Terrence Wilson made his New York City recital debut at the 92nd Street Y and his Washington, D.C., recital debut at the Kennedy Center. In Europe he has given recitals at the Verbier Festival in Switzerland, the Louvre in Paris, and countless other major venues. In the U.S. he has given recitals at Lincoln Center’s Alice Tully Hall and Avery Fisher Halls, the Ravinia Festival, the Caramoor Festival, San Francisco’s Herbst Theatre, and for the La Jolla Chamber Music Society. An avid chamber musician, he performs regularly with Ritz Chamber Players. He has also appeared at the Blossom Festival, Tanglewood, Wolf Trap, with the San Francisco Symphony at Stern Grove Park, and with the Grant Park Symphony Orchestra on July 4, 2015, before an audience of over fifteen thousand. 

In addition to Mr. Wilson’s engagments as soloist with orchestra in the 2022–23 season, he also performs recitals in Boston and Kansas City. In the summer of 2022, he appeared with the Aspen Chamber Symphony, returned for chamber music performances at the St. Augustine Music Festival, and made his debut on the Maverick Concert Series in Woodstock, New York. He also taught at the Brevard Music Center and Tanglewood Institute. In March 2021, Wilson was appointed to the piano faculty at Bard College Conservatory of Music.

The previous season Mr. Wilson returned as soloist with the Alabama and Nashville Symphony Orchestras, made his debut with the Roanoke Symphony, and returned to the Boulder Philharmonic. He also played the Brahms F minor Piano Quintet witht e Escher String Quartet for Chamber Music Detroit and appeared at the Chamber Music Society of Lincoln Center performing music by Julius Eastman and Clarence Barlow.
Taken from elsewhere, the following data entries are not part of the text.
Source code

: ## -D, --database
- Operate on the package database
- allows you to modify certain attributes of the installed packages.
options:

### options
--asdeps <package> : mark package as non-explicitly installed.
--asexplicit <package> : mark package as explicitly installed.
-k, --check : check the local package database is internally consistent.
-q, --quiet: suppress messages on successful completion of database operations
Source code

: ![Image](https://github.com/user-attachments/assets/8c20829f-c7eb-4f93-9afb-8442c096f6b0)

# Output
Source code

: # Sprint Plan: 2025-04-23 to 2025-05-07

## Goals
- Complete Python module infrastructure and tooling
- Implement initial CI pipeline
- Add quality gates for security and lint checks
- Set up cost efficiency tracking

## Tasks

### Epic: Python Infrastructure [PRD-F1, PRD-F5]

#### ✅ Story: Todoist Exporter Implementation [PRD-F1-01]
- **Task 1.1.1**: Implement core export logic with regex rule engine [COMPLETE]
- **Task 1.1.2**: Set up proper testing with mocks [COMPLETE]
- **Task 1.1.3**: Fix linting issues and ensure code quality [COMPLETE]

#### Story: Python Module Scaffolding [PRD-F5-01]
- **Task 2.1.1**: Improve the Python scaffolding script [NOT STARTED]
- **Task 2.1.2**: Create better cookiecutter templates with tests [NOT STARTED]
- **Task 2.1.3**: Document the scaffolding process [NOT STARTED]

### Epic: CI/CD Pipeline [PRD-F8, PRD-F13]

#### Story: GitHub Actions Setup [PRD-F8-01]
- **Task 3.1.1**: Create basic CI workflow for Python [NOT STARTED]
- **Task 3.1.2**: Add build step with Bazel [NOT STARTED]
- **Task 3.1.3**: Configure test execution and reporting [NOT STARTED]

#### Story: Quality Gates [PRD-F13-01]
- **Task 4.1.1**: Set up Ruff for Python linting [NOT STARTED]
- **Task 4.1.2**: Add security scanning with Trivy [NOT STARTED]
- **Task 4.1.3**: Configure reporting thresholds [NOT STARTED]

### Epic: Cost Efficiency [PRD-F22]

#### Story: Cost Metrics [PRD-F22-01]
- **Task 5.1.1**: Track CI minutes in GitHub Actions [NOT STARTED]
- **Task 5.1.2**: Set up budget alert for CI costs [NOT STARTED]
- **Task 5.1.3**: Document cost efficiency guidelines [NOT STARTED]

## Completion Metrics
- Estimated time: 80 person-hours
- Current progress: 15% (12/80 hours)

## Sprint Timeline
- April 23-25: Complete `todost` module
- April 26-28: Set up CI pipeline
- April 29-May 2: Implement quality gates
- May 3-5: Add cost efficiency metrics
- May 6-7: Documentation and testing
His performance of Mozart’s Piano Concerto No. 21, K. 467, with the New Jersey Symphony is available on YouTube.

Terrence Wilson has received numerous awards and prizes, including the SONY ES Award for Musical Excellence, an Avery Fisher Career Grant, and the Juilliard Petschek Award. He has also been featured on several radio and television broadcasts, including NPR’s Performance Today, WQXR radio in New York, and programs on the Bravo and Arts & Entertainment networks, public television, and late night network television. In 2011 Mr. Wilson was nominated for a Grammy Award for his world-premiere recording with the Nashville Symphony of Michael Daugherty’s Deus ex Machina with the Nashville Symphony—written for him in 2007. 

Terrence Wilson is a graduate of the Juilliard School, where he studied with Yoheved Kaplinsky. He has also enjoyed the invaluable mentorship of the Romanian pianist and teacher Zitta Zohar. A native of the Bronx, he resides in Montclair, New Jersey.